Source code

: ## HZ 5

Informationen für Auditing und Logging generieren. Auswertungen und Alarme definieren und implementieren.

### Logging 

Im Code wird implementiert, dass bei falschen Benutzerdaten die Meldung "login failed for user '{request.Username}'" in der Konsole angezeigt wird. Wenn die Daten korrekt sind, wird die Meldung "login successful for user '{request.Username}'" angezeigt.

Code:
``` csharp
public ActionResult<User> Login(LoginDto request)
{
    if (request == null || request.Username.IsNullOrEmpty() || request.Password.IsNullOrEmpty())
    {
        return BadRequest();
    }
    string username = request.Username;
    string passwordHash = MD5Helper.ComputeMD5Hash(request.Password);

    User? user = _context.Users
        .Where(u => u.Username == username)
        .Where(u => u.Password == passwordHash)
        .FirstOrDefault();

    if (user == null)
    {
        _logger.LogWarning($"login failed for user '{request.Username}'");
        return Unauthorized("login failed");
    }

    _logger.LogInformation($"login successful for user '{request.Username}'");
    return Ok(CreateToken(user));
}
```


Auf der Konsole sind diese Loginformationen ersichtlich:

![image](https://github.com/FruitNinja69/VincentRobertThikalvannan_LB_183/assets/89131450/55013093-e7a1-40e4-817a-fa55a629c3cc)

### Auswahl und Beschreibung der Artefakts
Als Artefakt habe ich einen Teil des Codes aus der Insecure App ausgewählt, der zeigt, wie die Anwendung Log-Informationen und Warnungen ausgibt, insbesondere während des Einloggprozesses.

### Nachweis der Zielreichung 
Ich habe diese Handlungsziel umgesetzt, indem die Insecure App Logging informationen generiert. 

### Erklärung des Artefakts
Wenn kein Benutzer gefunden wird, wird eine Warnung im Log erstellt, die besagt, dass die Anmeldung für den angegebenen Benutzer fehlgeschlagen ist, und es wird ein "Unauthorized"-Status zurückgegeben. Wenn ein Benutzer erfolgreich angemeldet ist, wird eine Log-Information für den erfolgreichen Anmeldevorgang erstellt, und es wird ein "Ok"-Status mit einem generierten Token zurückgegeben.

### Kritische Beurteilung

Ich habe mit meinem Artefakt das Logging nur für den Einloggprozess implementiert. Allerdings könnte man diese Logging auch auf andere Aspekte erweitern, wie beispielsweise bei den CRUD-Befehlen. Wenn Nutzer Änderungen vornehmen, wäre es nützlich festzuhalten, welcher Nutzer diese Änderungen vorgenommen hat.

⁂

- PROBLEM STATEMENT:
Looking at the data above, how many lines hold the string "null"? Reply with only the number.

- RESPONSE:
2